# Philly Herf??



## justinphilly-cl (Sep 7, 2005)

Hey Philly Gorillas, if you are out there.. Let's put something together.. Germantown rob, johhnycashfan, whoever... I am trying to gauge interest here.. Post away your suggestions..


----------



## germantown rob (Sep 19, 2005)

I liked your idea at holts...there is also a reasturant i know of with an upstairs smoking room, need to check if they still allow cigars.

germantown rob


----------



## germantown rob (Sep 19, 2005)

I thought you might be getting lonely in this thread justin, so here i am again...rock me like a hurricain.....is that in bad taste?


----------



## justinphilly-cl (Sep 7, 2005)

nov 5 saturday afternoon... can anyone go? there is a gerf in the virginia area, that i dont want to conflict with, but germantown rob and i cannot make the trip down there.. maybe we do something up here..


----------



## germantown rob (Sep 19, 2005)

justinphilly said:


> nov 5 saturday afternoon... can anyone go? there is a gerf in the virginia area, that i dont want to conflict with, but germantown rob and i cannot make the trip down there.. maybe we do something up here..

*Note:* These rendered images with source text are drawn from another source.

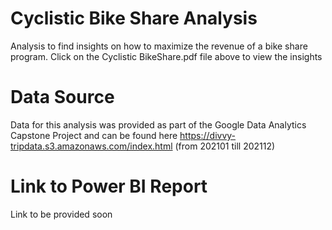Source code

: # Cyclistic Bike Share Analysis
Analysis to find insights on how to maximize the revenue of a bike share program. Click on the Cyclistic BikeShare.pdf file above to view the insights 

# Data Source
Data for this analysis was provided as part of the Google Data Analytics Capstone Project and can be found here https://divvy-tripdata.s3.amazonaws.com/index.html (from 202101 till 202112)

# Link to Power BI Report
Link to be provided soon
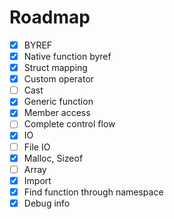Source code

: # Roadmap

- [x] BYREF
- [x] Native function byref
- [x] Struct mapping
- [x] Custom operator
- [ ] Cast
- [x] Generic function
- [x] Member access
- [ ] Complete control flow
- [x] IO
- [ ] File IO
- [x] Malloc, Sizeof
- [ ] Array
- [x] Import
- [x] Find function through namespace
- [x] Debug info
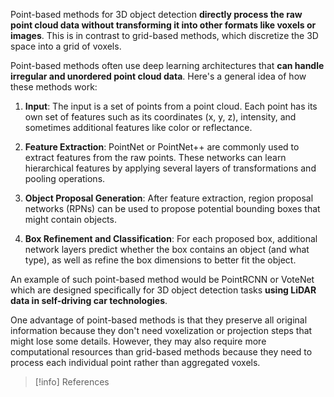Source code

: 
Point-based methods for 3D object detection **directly process the raw point cloud data without transforming it into other formats like voxels or images**. This is in contrast to grid-based methods, which discretize the 3D space into a grid of voxels.

Point-based methods often use deep learning architectures that **can handle irregular and unordered point cloud data**. Here's a general idea of how these methods work:

1. **Input**: The input is a set of points from a point cloud. Each point has its own set of features such as its coordinates (x, y, z), intensity, and sometimes additional features like color or reflectance.
    
2. **Feature Extraction**: PointNet or PointNet++ are commonly used to extract features from the raw points. These networks can learn hierarchical features by applying several layers of transformations and pooling operations.
    
3. **Object Proposal Generation**: After feature extraction, region proposal networks (RPNs) can be used to propose potential bounding boxes that might contain objects.
    
4. **Box Refinement and Classification**: For each proposed box, additional network layers predict whether the box contains an object (and what type), as well as refine the box dimensions to better fit the object.

An example of such point-based method would be PointRCNN or VoteNet which are designed specifically for 3D object detection tasks **using LiDAR data in self-driving car technologies**.

One advantage of point-based methods is that they preserve all original information because they don't need voxelization or projection steps that might lose some details. However, they may also require more computational resources than grid-based methods because they need to process each individual point rather than aggregated voxels.

> [!info] References

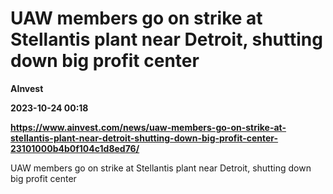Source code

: # UAW members go on strike at Stellantis plant near Detroit, shutting down big profit center
**AInvest**

**2023-10-24 00:18**

**https://www.ainvest.com/news/uaw-members-go-on-strike-at-stellantis-plant-near-detroit-shutting-down-big-profit-center-23101000b4b0f104c1d8ed76/**

UAW members go on strike at Stellantis plant near Detroit, shutting down big profit center
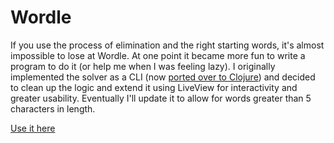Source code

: # Wordle

If you use the process of elimination and the right starting words, it's 
almost impossible to lose at Wordle. At one point it became more fun to write a program
to do it (or help me when I was feeling lazy). I originally implemented the solver
as a CLI (now [ported over to Clojure](https://github.com/leofofeo/wordle-solver)) and decided to
clean up the logic and extend it using LiveView for interactivity and greater usability. 
Eventually I'll update it to allow for words greater than 5 characters in length.

[Use it here](https://wordle-solver.gigalixirapp.com/)
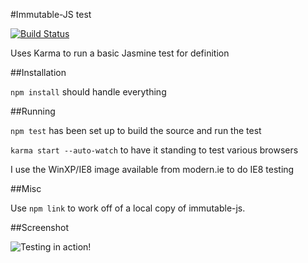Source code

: #Immutable-JS test

[![Build
Status](https://travis-ci.org/kimagure/immutable-js-test.svg?branch=master)](https://travis-ci.org/kimagure/immutable-js-test)

Uses Karma to run a basic Jasmine test for definition

##Installation

`npm install` should handle everything

##Running

`npm test` has been set up to build the source and run the test

`karma start --auto-watch` to have it standing to test various browsers

I use the WinXP/IE8 image available from modern.ie to do IE8 testing

##Misc

Use `npm link` to work off of a local copy of immutable-js.

##Screenshot

![Testing in action!](http://i.imgur.com/1EGSotu.png)

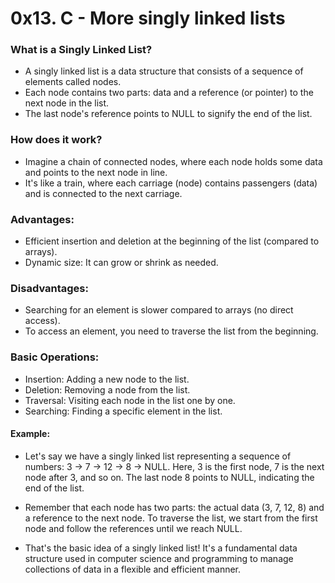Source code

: # 0x13. C - More singly linked lists

### What is a Singly Linked List?
* A singly linked list is a data structure that consists of a sequence of elements called nodes.
* Each node contains two parts: data and a reference (or pointer) to the next node in the list.
* The last node's reference points to NULL to signify the end of the list.

### How does it work?
* Imagine a chain of connected nodes, where each node holds some data and points to the next node in line.
* It's like a train, where each carriage (node) contains passengers (data) and is connected to the next carriage.

### Advantages:
* Efficient insertion and deletion at the beginning of the list (compared to arrays).
* Dynamic size: It can grow or shrink as needed.

### Disadvantages:
* Searching for an element is slower compared to arrays (no direct access).
* To access an element, you need to traverse the list from the beginning.

### Basic Operations:
* Insertion: Adding a new node to the list.
* Deletion: Removing a node from the list.
* Traversal: Visiting each node in the list one by one.
* Searching: Finding a specific element in the list.

#### Example:
- Let's say we have a singly linked list representing a sequence of numbers: 3 -> 7 -> 12 -> 8 -> NULL. Here, 3 is the first node, 7 is the next node after 3, and so on. The last node 8 points to NULL, indicating the end of the list.

- Remember that each node has two parts: the actual data (3, 7, 12, 8) and a reference to the next node. To traverse the list, we start from the first node and follow the references until we reach NULL.

- That's the basic idea of a singly linked list! It's a fundamental data structure used in computer science and programming to manage collections of data in a flexible and efficient manner.
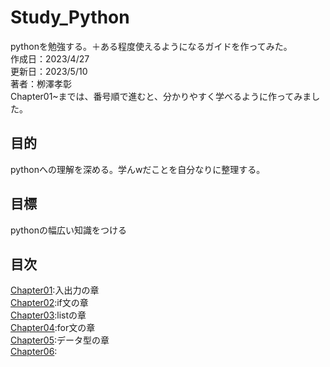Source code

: 
# Study_Python
pythonを勉強する。＋ある程度使えるようになるガイドを作ってみた。<br>
作成日：2023/4/27<br>
更新日：2023/5/10<br>
著者：栁澤孝彰<br>
Chapter01~までは、番号順で進むと、分かりやすく学べるように作ってみました。

## 目的
pythonへの理解を深める。学んwだことを自分なりに整理する。

## 目標
pythonの幅広い知識をつける

## 目次
[Chapter01](https://github.com/Yoshi01O/Study_Python/blob/main/Chapter01.md):入出力の章<br>
[Chapter02](https://github.com/Yoshi01O/Study_Python/blob/main/Chapter02.md):if文の章<br>
[Chapter03](https://github.com/Yoshi01O/Study_Python/blob/main/Chapter03.md):listの章<br>
[Chapter04](https://github.com/Yoshi01O/Study_Python/blob/main/Chapter04.md):for文の章<br>
[Chapter05](https://github.com/Yoshi01O/Study_Python/blob/main/Chapter05.md):データ型の章<br>
[Chapter06]():<br>
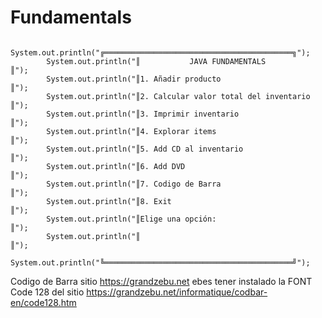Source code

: # Fundamentals

    	System.out.println("╔══════════════════════════════════════════╗");
        	System.out.println("║           JAVA FUNDAMENTALS              ║");
    	    System.out.println("║1. Añadir producto                        ║");
    	    System.out.println("║2. Calcular valor total del inventario    ║");
    	    System.out.println("║3. Imprimir inventario                    ║");
    	    System.out.println("║4. Explorar items                         ║");
    	    System.out.println("║5. Add CD al inventario                   ║");
    	    System.out.println("║6. Add DVD                                ║");
    	    System.out.println("║7. Codigo de Barra                        ║");
    	    System.out.println("║8. Exit                                   ║");
    	    System.out.println("║Elige una opción:                         ║");
    	    System.out.println("║                                          ║");
    	    System.out.println("╚══════════════════════════════════════════╝");


Codigo de Barra sitio  https://grandzebu.net ebes tener instalado la FONT  Code 128 del sitio https://grandzebu.net/informatique/codbar-en/code128.htm
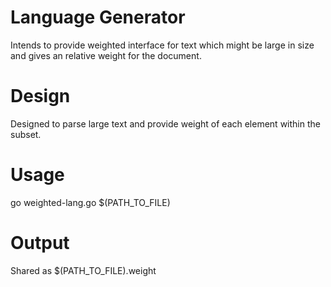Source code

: # Language Generator
Intends to provide weighted interface for text which might be large in size and gives an relative weight for the document.

# Design
Designed to parse large text and provide weight of each element within the subset.

# Usage
go weighted-lang.go $(PATH_TO_FILE)

# Output
Shared as $(PATH_TO_FILE).weight

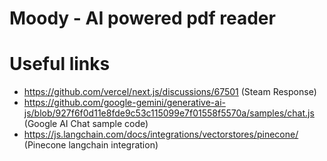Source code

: # Moody - AI powered pdf reader

# Useful links

- https://github.com/vercel/next.js/discussions/67501 (Steam Response)
- https://github.com/google-gemini/generative-ai-js/blob/927f6f0d11e8fde9c53c115099e7f01558f5570a/samples/chat.js (Google AI Chat sample code)
- https://js.langchain.com/docs/integrations/vectorstores/pinecone/ (Pinecone langchain integration)
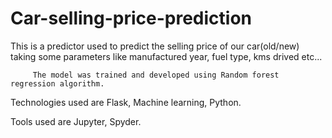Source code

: # Car-selling-price-prediction

This is a predictor used to predict the selling price of our car(old/new) taking some parameters like manufactured year, fuel type, kms drived etc... 

         The model was trained and developed using Random forest regression algorithm.

Technologies used are Flask, Machine learning, Python.

Tools used are Jupyter, Spyder.
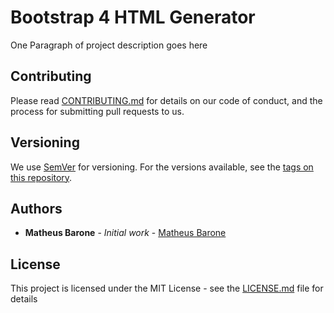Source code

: # Bootstrap 4 HTML Generator

One Paragraph of project description goes here

## Contributing

Please read [CONTRIBUTING.md](https://gist.github.com/PurpleBooth/b24679402957c63ec426) for details on our code of conduct, and the process for submitting pull requests to us.

## Versioning

We use [SemVer](http://semver.org/) for versioning. For the versions available, see the [tags on this repository](https://github.com/your/project/tags).

## Authors

* **Matheus Barone** - *Initial work* - [Matheus Barone](https://github.com/mathvbarone)

## License

This project is licensed under the MIT License - see the [LICENSE.md](LICENSE.md) file for details


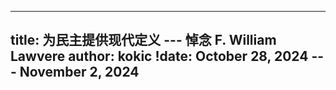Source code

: 
---
title: 为民主提供现代定义 --- 悼念 F. William Lawvere
author: kokic
!date: October 28, 2024 --- November 2, 2024 
---

<link href="https://fonts.googleapis.com/css2?family=LXGW+WenKai+TC&display=swap" rel="stylesheet">

<style>
.kaiti, blockquote {
  font-family: "LXGW WenKai TC", serif;
  font-style: normal;
}

em {
  font-family: "Source Serif 4", serif;
  font-style: italic;
}
</style>

[](/smaragdina/mourn-lawvere-000A.typ#:html)
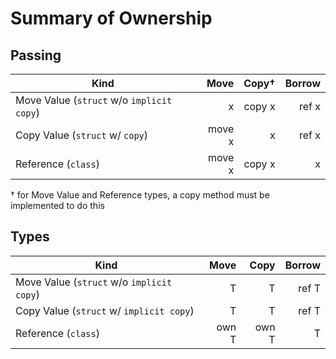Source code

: # Summary of Ownership

## Passing

Kind                       | Move   | Copy†  | Borrow
-------------------------- | -----: | -----: | -----:
Move Value (`struct` w/o `implicit copy`)      |      x | copy x |  ref x
Copy Value (`struct` w/ `copy`) | move x |      x |  ref x
Reference (`class`)        | move x | copy x |      x

† for Move Value and Reference types, a copy method must be implemented to do this

## Types

Kind                       | Move  | Copy  | Borrow
-------------------------- | ----: | ----: | -----:
Move Value (`struct` w/o `implicit copy`)      |     T |     T |  ref T
Copy Value (`struct` w/ `implicit copy`) |     T |     T |  ref T
Reference (`class`)        | own T | own T |      T
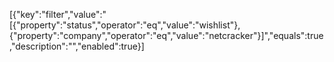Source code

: [{"key":"filter","value":"[{\"property\":\"status\",\"operator\":\"eq\",\"value\":\"wishlist\"},{\"property\":\"company\",\"operator\":\"eq\",\"value\":\"netcracker\"}]","equals":true,"description":"","enabled":true}]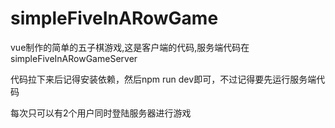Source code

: # simpleFiveInARowGame

vue制作的简单的五子棋游戏,这是客户端的代码,服务端代码在simpleFiveInARowGameServer

代码拉下来后记得安装依赖，然后npm run dev即可，不过记得要先运行服务端代码

每次只可以有2个用户同时登陆服务器进行游戏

We both really wanted to go but justin and his busy schedual ...anyway I was considering doing it alone since my birthday is the 9th I thought it would be a great way to celibrate...but w/o justin it was further than i wanted to travel..so it would be great to meet some of you..


----------



## thomcad (Oct 13, 2005)

Forgive me if I already pm'ed one or both of you guys about this. Its been a big day for me here, and my pm box filled up and I emptied it, and now I can't tell if I answered your invite. But no, I can't make it that day. I thought I was going to be able to go to the VA-PA herf, but I can't go to that either. I will definately try to make any future dates you guys pick though.


----------



## germantown rob (Sep 19, 2005)

Hi Poopy Pants, I'm whorring for your credits :r


----------



## justinphilly-cl (Sep 7, 2005)

Herfing it Out at Holts in Philly this Saturday!!!

Definitely In
-justinphilly
-germantownrob

possibility
-thomcad
-johnnycashfan

looking for more...


----------



## justinphilly-cl (Sep 7, 2005)

come on guys, we have to be able to put something together here!!


----------